=== Begin Enclosure ===

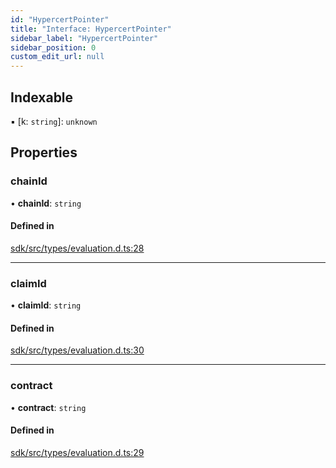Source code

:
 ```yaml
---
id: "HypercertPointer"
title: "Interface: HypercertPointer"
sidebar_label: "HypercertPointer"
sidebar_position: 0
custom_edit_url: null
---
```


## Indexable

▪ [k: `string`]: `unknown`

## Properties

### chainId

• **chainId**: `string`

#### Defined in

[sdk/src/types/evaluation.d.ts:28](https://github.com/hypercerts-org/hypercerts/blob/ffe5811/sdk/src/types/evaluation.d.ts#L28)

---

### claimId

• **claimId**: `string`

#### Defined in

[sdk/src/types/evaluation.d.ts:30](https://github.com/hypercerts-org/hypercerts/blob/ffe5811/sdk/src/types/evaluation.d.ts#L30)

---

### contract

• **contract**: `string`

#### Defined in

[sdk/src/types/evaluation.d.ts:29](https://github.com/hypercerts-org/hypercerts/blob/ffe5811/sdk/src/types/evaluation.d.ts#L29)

=== End Enclosure ===
=== Begin Enclosure ===

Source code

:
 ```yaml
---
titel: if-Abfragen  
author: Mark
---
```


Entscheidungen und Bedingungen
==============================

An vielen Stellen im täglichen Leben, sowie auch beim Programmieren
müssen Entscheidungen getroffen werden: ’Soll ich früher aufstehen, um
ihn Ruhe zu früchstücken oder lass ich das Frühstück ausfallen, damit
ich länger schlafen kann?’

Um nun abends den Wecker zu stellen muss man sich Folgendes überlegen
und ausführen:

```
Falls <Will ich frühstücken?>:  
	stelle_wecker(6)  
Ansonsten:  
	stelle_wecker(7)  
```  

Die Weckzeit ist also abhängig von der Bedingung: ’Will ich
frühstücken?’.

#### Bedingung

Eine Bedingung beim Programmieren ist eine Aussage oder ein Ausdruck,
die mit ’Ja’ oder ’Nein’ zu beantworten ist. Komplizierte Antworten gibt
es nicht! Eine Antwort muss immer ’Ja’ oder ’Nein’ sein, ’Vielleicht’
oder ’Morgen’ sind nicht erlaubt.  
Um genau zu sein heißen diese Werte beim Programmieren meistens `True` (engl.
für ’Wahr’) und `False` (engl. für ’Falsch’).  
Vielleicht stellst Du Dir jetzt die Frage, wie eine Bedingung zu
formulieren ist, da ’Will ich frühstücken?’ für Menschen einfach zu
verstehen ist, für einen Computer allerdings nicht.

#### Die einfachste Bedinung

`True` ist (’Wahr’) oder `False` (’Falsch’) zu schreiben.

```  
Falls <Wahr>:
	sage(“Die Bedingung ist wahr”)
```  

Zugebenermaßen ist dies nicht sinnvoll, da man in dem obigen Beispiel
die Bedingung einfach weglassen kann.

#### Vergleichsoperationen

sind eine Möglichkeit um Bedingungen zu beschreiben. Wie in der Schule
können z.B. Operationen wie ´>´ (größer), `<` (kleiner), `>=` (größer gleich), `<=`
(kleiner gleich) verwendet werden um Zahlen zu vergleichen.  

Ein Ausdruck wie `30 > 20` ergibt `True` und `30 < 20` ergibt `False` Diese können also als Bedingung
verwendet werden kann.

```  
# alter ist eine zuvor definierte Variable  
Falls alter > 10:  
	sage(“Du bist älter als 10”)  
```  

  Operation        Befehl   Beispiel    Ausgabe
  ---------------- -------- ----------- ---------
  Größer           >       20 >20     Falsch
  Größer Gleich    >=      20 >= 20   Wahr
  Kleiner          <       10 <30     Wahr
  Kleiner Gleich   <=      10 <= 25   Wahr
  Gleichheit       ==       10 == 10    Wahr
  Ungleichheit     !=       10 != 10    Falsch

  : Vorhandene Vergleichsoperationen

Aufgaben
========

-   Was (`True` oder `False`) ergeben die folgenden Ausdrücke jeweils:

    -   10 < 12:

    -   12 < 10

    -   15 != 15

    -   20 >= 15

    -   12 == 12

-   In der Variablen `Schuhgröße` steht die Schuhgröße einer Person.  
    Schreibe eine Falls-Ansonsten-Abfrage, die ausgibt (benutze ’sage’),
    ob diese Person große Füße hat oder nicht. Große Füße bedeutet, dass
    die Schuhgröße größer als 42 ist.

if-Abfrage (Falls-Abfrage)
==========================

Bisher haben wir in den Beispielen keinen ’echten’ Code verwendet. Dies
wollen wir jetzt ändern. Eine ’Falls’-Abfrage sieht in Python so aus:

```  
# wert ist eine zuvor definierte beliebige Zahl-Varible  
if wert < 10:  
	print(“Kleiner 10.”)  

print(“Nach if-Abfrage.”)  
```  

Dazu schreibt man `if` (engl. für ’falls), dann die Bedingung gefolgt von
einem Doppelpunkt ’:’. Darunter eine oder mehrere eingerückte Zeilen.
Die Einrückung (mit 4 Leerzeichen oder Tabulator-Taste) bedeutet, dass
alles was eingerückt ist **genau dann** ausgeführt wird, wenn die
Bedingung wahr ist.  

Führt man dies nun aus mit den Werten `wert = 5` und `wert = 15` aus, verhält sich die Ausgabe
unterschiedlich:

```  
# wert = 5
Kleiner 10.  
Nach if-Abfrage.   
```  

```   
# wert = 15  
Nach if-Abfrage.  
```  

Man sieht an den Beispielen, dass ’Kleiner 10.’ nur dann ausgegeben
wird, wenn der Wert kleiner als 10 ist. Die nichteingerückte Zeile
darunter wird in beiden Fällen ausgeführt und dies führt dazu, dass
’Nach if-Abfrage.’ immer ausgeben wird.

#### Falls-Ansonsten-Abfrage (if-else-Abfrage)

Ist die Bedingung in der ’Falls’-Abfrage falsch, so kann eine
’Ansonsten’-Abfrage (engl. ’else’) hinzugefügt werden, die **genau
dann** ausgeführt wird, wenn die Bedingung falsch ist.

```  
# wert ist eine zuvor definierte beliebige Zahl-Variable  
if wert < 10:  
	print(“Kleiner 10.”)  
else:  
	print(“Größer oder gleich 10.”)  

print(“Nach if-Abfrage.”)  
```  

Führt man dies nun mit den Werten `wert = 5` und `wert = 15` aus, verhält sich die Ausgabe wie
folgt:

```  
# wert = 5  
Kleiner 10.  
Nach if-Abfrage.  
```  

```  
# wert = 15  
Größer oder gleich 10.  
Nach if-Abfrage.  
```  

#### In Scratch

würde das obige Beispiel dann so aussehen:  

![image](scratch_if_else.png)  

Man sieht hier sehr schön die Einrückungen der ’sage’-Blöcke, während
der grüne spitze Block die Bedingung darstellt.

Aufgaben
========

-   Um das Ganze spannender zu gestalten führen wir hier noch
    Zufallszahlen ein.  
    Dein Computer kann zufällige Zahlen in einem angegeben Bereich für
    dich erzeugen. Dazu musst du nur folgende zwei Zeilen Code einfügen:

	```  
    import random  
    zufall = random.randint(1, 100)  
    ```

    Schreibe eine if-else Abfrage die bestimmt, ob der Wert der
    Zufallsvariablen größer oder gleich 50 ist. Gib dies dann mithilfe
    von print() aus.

=== End Enclosure ===

## YOUR INSTRUCTIONS
In the listing above, find the lines holding the word "False" and copy them.

## RESPONSE FOR THIS EXERCISE
für ’Wahr’) und `False` (engl. für ’Falsch’).  
`True` ist (’Wahr’) oder `False` (’Falsch’) zu schreiben.
Ein Ausdruck wie `30 > 20` ergibt `True` und `30 < 20` ergibt `False` Diese können also als Bedingung
-   Was (`True` oder `False`) ergeben die folgenden Ausdrücke jeweils:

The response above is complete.